PROVIDED ENTRIES.
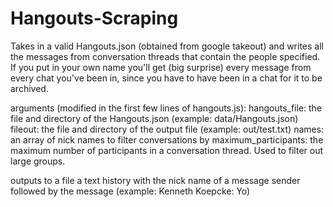 # Hangouts-Scraping

Takes in a valid Hangouts.json (obtained from google takeout) and writes all the messages from conversation
  threads that contain the people specified. If you put in your own name you'll get (big surprise) every message from every chat you've been in, since you have to have been in a chat for it to be archived.
  
  arguments (modified in the first few lines of hangouts.js):
    hangouts_file: the file and directory of the Hangouts.json (example: data/Hangouts.json)
    fileout: the file and directory of the output file (example: out/test.txt)
    names: an array of nick names to filter conversations by
    maximum_participants: the maximum number of participants in a conversation thread. Used to filter out large groups.
    
    
outputs to a file a text history with the nick name of a message sender followed by the message (example: Kenneth Koepcke: Yo)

DESCRIPTION OF THE TASK.
An exact number is called for here: how many lines across the records contain the word "example". Nothing else belongs in the answer.

PROBLEM SOLUTION.
3